C’est avec le mythe d’Orphée que s’ouvre l’histoire de l’opéra, avec le premier chef-d’oeuvre d’un genre alors nouveau au début du dix-septième siècle : l’Orfeo de Monteverdi. L’histoire du poète pleurant son épouse jusqu’à aller la rechercher aux Enfers a largement inspiré tous les arts, et en particulier la musique. Artiste en résidence au Los Angeles Opera depuis 2016, Matthew Aucoin, compositeur américain de trente ans qui a également couronné en 2018 par le MacArthur Fellowhip en 2018, prix récompensant les nouveaux talents prometteur,s et a créé dans la cité angelina une partition pour Nosferatu, ainsi qu’un opéra, Crossing, dirige Eurydice, sa relecture de cet archétype intemporel, sur une adaptation par Sarah Ruhl de sa propre pièce homonyme, écrite en 2003, qui, en reprenant l’histoire depuis le point de vue de l’héroïne, donne à un rôle généralement laissé dans l’ombre de l’aède une voix et une incarnation inédites.

Dans cette adaptation contemporaine à l’évidente allure anglo-saxonne, intervient le père défunt d’Eurydice qui essaie de communiquer, par voie épistolière avec sa fille à l’annonce de son mariage.
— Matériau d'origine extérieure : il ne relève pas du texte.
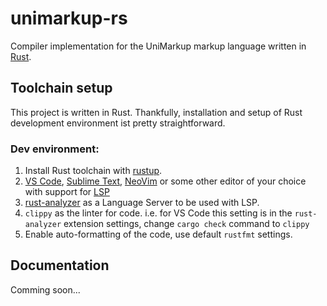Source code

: # unimarkup-rs

Compiler implementation for the UniMarkup markup language written in [Rust](https://www.rust-lang.org/).

## Toolchain setup

This project is written in Rust. Thankfully, installation and setup of Rust development environment ist pretty straightforward.

### Dev environment:

1. Install Rust toolchain with [rustup](https://rustup.rs/).
2. [VS Code](https://code.visualstudio.com/), [Sublime Text](https://www.sublimetext.com/), [NeoVim](https://neovim.io/) or some other editor of your choice with support for [LSP](https://microsoft.github.io/language-server-protocol/)
3. [rust-analyzer](https://github.com/rust-analyzer/rust-analyzer) as a Language Server to be used with LSP.
4. `clippy` as the linter for code. i.e. for VS Code this setting is in the `rust-analyzer` extension settings, change `cargo check` command to `clippy`
5. Enable auto-formatting of the code, use default `rustfmt` settings.

## Documentation

Comming soon...
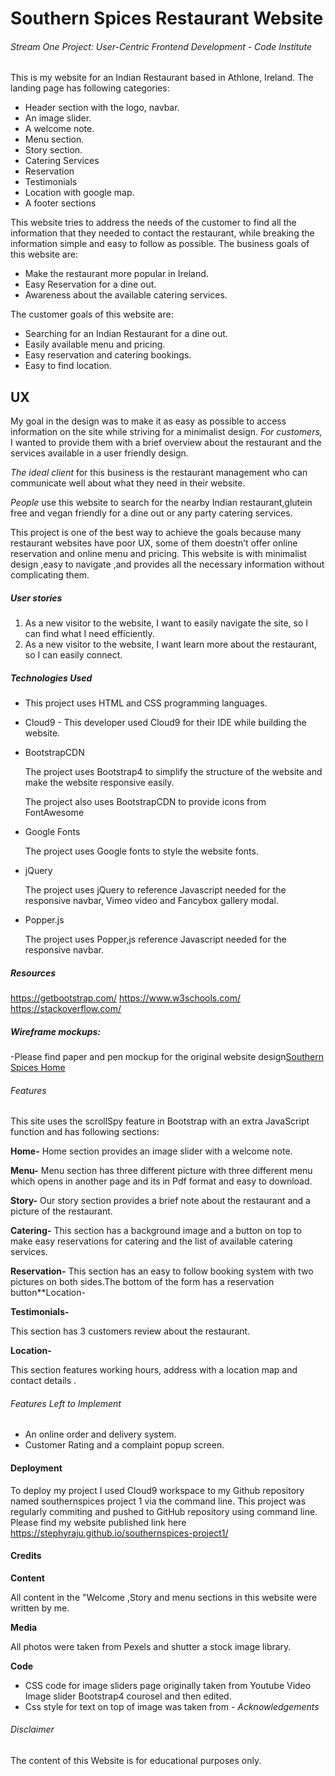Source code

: # Southern Spices Restaurant Website

 ###### Stream One Project: User-Centric Frontend Development - Code Institute
 
This is my website for an Indian Restaurant based in Athlone, Ireland. 
The landing page has following categories:

*	Header section with the logo, navbar.
*	An image slider.
*	A welcome note.
*	Menu section.
*	Story section.
*	Catering Services
*	Reservation
*	Testimonials
*	Location with google map.
*	A footer sections 


This website tries to address the needs of the customer to find all the information that they needed to contact the restaurant, while breaking the information simple and easy to follow as possible.
The business goals of this website are:

*	Make the restaurant more popular in Ireland.
*	Easy Reservation for a dine out.
*	Awareness about the available catering services.
	 

The customer goals of this website are:

*	Searching for an Indian Restaurant for a dine out.
*	Easily available menu and pricing.
*	Easy reservation and catering bookings.
*	Easy to find location.

## UX

My goal in the design was to make it as easy as possible to access information on the site while striving for a minimalist design.
*For customers,* I wanted to provide them with a brief overview about the restaurant and the services available in a user friendly design. 

*The ideal client* for this business is the restaurant management who can communicate well about what they need in their website. 

*People* use this website to search for the nearby Indian restaurant,glutein free and vegan friendly for a dine out or any party catering services.

This project is one of the best way to achieve the goals because many restaurant websites have poor UX, some of them doestn’t offer online reservation and online menu and pricing.
This website is with minimalist design ,easy to navigate ,and provides all the necessary information without complicating them.



##### User stories

1.	As a new visitor to the website, I want to easily navigate the site, so I can find what I need efficiently.
2.	As a new visitor to the website, I want learn more about the restaurant, so I can easily connect.


##### Technologies Used

*	This project uses HTML and CSS programming languages.

*	Cloud9 - This developer used Cloud9 for their IDE while building the website.

*	BootstrapCDN

	The project uses Bootstrap4 to simplify the structure of the website and make the website responsive easily.
	
	The project also uses BootstrapCDN to provide icons from FontAwesome
*	Google Fonts

	The project uses Google fonts to style the website fonts.
*	jQuery

	The project uses jQuery to reference Javascript needed for the responsive navbar, Vimeo video and Fancybox gallery modal.
*	Popper.js

	The project uses Popper,js reference Javascript needed for the responsive navbar.
 
##### Resources

https://getbootstrap.com/ https://www.w3schools.com/ https://stackoverflow.com/  

#####  Wireframe mockups:

 -Please find paper and pen mockup for the original website design[Southern Spices Home]()

###### Features

This site uses the scrollSpy feature in Bootstrap with an extra JavaScript function and has following sections:

**Home-**
     Home section provides an image slider with a welcome note.
     
**Menu-**
    Menu section has three different picture with three different menu which opens in another page and its in Pdf format and easy to download.

 **Story-**
  Our story section provides a brief note about the restaurant and a picture of the restaurant.

**Catering-**
This section has a background image and a button on top to make easy reservations for catering and the list of available catering services.

**Reservation-**
This section has an easy to follow booking system with two pictures on both sides.The bottom of the form has a reservation button**Location-

**Testimonials-**

This section has 3 customers review about the restaurant.

**Location-**

This section features working hours, address with a location map and contact details .
 


###### Features Left to Implement

* An online order and delivery system.
* Customer Rating and a complaint popup screen.




#### Deployment

To deploy my project I used Cloud9 workspace to my Github repository named southernspices project 1 via the command line.
This project was regularly commiting and pushed to GitHub repository using command line.
Please find my website published link here https://stephyraju.github.io/southernspices-project1/


#### Credits

**Content**

All content in the "Welcome ,Story and menu sections in this website were written by me.

**Media**

All photos were taken from Pexels and shutter a stock image library. 

**Code**

* CSS code for image sliders page originally taken from Youtube Video Image slider Bootstrap4 courosel and then edited.
* Css style for text on top of image was taken from -
*Acknowledgements*


###### Disclaimer

The content of this Website is for educational purposes only.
La jeune femme meurt après avoir été séduite par un Homme Intéressant l’invitant dans son penthouse, qui n’est autre qu’Hadès, le dieu des Enfers. On descend dans le royaumes des ombres par un ascenseur avec en auréole un nuage de pluie, transposant l’antique Léthé, le fleuve de l’oubli, en une douche qui fait perdre jusqu’au souvenir des visages et des mots. Le voisinage d’Hollywood et de l’industrie du divertissement se devine dans la production conçue par Mary Zimmerman, qui illustre avec une habile vitalité les accents fantaisistes d’un livret parfois dans la veine de Lewis Caroll et Alice aux pays des merveilles. Rehaussés par les lumières de T.J. Gerckens, les décors très colorés dessinés par Dan Ostling conjuguent humour et beauté plastique, tandis que les costumes d’Ana Kuzmanic habillent des personnages jouant avec les stéréotypes et les situations. Les chorégraphies réglées par Denis Jones complètent un spectacle enlevé qui tisse, dans une narration riche de péripéties et d’images, une exploration poétique autour de la mémoire et de l’oubli, à la fois ludique et inspirée.

Séduisante Eurydice de Daniele de Niese

Dans le rôle-titre, Daniele de Niese fait palpiter avec gourmandise des minauderies parfois cabotines, grâce à un babil charmeur, frais et fruité, où la ligne aérienne ne manque jamais de saveur. Le baryton Joshua Hopkins affirme les accents parfois lunaires d’Orphée, quand le contre-ténor John Holiday distille le séduisant écho éthéré du double d’Orphée. Rod Gilfry assume la vulnérabilité du père d’Eurydice, contrastant avec l’aplomb narquois du Hadès campé par Barry Banks. Stacey Tappan, Raehann Bryce-Davis et Kevin Ray forment le pittoresque trio des trois pierres, tandis que les interventions des solistes choraux reviennent à April Amante, Christina Borgioli et Erin Alford. Dans la fosse, Matthew Aucoin met en avant la fluidité mélodique et rythmique d’une écriture indéniablement expressive qui synthétise Adams et Glass avec les ressources cinématographiques, et fait respirer des couleurs orchestrales évocatrices.

Cette création mondiale, commande conjointe du Los Angeles Opera et du Metropolitan Opera, est accompagnée par une programmation de rencontres après la plupart des représentations – le jeudi 20 février, avec des neurologistes et le compositeur – ainsi que deux installations dans le Dorothy Chandler Pavillon : le prisme sonore et visuel de Lumee’s dream, inspiré par l’opéra d’Ellen Reid et Roxie Perkin créé l’an dernier, prism, et une escale fashion autour d’Eurydice, avec le Fashion Institute of Design and Merchandising. En somme une sorte de mini-festival pluridisciplinaire autour d’une nouvelle œuvre lyrique, qui, selon les habitudes outre-Atlantique, ne s’embarrasse guère de l’opposition entre les cultures savantes et populaires, entre la création et le divertissement.